> **Problem description**
Given the material below, output exactly the lines from the line with "OTP verification is" to the line with "The user should", both ends included, and no other lines.

**** Data for analysis

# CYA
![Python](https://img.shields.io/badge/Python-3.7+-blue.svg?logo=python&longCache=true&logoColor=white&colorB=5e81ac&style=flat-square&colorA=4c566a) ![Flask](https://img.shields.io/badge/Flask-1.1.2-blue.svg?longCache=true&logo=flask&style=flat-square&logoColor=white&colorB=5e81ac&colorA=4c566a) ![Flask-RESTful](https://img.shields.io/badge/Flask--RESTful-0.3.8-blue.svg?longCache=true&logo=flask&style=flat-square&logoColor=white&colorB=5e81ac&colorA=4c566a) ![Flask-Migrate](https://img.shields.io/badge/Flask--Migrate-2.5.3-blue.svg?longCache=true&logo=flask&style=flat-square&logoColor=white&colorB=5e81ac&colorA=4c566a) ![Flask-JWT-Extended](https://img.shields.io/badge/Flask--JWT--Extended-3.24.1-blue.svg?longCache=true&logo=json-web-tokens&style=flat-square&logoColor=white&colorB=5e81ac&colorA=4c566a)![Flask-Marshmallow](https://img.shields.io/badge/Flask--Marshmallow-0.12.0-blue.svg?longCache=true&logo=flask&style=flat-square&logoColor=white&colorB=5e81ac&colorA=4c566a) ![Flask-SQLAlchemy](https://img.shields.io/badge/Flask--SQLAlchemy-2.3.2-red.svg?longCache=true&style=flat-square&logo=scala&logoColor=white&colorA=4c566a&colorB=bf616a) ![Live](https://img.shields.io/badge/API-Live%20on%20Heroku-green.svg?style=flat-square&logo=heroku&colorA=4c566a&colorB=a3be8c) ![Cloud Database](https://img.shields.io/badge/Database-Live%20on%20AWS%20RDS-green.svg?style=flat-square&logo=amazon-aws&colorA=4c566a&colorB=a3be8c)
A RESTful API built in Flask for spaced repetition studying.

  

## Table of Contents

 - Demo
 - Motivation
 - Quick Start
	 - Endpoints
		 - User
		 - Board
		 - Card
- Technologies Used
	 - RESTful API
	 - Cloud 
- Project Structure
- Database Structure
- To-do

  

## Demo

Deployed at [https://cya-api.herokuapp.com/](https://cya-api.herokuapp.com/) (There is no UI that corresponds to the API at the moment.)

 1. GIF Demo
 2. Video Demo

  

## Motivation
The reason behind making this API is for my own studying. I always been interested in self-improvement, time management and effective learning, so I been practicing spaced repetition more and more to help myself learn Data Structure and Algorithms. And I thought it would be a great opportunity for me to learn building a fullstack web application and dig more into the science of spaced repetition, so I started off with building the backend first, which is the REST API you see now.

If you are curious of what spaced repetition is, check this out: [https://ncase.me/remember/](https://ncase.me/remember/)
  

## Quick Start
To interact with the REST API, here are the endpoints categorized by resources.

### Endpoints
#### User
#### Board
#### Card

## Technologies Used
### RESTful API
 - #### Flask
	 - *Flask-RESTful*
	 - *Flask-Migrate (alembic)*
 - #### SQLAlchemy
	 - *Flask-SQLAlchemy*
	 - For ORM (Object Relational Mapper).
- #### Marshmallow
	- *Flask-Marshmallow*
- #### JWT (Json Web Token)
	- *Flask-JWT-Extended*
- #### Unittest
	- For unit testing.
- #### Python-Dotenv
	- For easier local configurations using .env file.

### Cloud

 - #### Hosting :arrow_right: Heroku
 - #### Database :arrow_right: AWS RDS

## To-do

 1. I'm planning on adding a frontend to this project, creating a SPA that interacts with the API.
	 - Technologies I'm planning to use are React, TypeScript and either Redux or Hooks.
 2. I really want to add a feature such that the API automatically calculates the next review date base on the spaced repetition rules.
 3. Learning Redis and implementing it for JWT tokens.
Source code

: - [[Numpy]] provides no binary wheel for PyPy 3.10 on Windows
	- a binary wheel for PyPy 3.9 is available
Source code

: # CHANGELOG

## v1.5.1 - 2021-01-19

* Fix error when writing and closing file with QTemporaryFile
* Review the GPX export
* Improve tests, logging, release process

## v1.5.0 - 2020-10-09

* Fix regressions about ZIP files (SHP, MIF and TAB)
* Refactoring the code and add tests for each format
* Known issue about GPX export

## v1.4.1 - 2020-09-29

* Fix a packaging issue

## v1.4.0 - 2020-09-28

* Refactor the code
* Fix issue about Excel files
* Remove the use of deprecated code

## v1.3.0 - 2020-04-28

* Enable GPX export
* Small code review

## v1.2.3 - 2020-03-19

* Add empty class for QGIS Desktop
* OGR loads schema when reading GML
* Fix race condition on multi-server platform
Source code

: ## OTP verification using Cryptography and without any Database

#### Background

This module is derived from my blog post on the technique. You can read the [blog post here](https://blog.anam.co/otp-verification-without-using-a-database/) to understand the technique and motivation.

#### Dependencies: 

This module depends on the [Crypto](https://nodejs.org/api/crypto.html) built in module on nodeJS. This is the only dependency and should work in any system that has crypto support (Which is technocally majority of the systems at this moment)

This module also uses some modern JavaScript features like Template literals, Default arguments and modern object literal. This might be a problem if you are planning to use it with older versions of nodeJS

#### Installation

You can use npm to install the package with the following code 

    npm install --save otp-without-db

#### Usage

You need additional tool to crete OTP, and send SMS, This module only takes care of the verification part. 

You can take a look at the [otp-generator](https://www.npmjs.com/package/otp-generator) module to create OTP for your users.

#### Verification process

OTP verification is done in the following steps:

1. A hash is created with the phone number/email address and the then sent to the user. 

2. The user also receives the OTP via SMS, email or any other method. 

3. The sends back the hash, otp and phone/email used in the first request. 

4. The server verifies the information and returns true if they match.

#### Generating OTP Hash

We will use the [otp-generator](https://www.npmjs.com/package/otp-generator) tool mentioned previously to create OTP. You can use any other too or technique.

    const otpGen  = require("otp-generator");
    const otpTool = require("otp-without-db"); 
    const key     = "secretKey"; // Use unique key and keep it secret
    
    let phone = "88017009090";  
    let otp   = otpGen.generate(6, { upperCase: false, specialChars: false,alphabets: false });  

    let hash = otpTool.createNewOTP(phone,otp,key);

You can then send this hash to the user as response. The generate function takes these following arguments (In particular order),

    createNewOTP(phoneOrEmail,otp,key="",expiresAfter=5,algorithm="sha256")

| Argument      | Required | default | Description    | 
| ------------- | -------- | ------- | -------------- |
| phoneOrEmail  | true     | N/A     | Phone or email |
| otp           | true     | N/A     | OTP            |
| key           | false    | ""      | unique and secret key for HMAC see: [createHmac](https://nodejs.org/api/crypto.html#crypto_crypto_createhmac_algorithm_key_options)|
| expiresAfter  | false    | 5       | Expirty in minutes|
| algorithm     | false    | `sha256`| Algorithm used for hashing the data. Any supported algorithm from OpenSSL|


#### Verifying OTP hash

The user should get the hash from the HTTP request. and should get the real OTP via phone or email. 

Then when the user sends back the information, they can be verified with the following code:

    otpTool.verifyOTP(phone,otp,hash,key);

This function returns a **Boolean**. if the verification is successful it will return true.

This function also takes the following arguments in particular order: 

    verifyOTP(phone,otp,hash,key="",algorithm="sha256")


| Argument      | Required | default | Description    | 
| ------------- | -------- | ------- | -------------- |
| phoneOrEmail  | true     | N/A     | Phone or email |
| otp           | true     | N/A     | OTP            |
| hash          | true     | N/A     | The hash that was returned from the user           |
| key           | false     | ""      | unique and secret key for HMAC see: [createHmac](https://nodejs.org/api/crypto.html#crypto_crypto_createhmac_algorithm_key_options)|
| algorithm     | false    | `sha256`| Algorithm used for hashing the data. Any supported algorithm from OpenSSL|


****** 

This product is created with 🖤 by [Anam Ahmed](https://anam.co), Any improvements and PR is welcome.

********

> **Solution to this task**
OTP verification is done in the following steps:

1. A hash is created with the phone number/email address and the then sent to the user. 

2. The user also receives the OTP via SMS, email or any other method. 

3. The sends back the hash, otp and phone/email used in the first request. 

4. The server verifies the information and returns true if they match.

#### Generating OTP Hash

We will use the [otp-generator](https://www.npmjs.com/package/otp-generator) tool mentioned previously to create OTP. You can use any other too or technique.

    const otpGen  = require("otp-generator");
    const otpTool = require("otp-without-db"); 
    const key     = "secretKey"; // Use unique key and keep it secret
    
    let phone = "88017009090";  
    let otp   = otpGen.generate(6, { upperCase: false, specialChars: false,alphabets: false });  

    let hash = otpTool.createNewOTP(phone,otp,key);

You can then send this hash to the user as response. The generate function takes these following arguments (In particular order),

    createNewOTP(phoneOrEmail,otp,key="",expiresAfter=5,algorithm="sha256")

| Argument      | Required | default | Description    | 
| ------------- | -------- | ------- | -------------- |
| phoneOrEmail  | true     | N/A     | Phone or email |
| otp           | true     | N/A     | OTP            |
| key           | false    | ""      | unique and secret key for HMAC see: [createHmac](https://nodejs.org/api/crypto.html#crypto_crypto_createhmac_algorithm_key_options)|
| expiresAfter  | false    | 5       | Expirty in minutes|
| algorithm     | false    | `sha256`| Algorithm used for hashing the data. Any supported algorithm from OpenSSL|


#### Verifying OTP hash

The user should get the hash from the HTTP request. and should get the real OTP via phone or email. 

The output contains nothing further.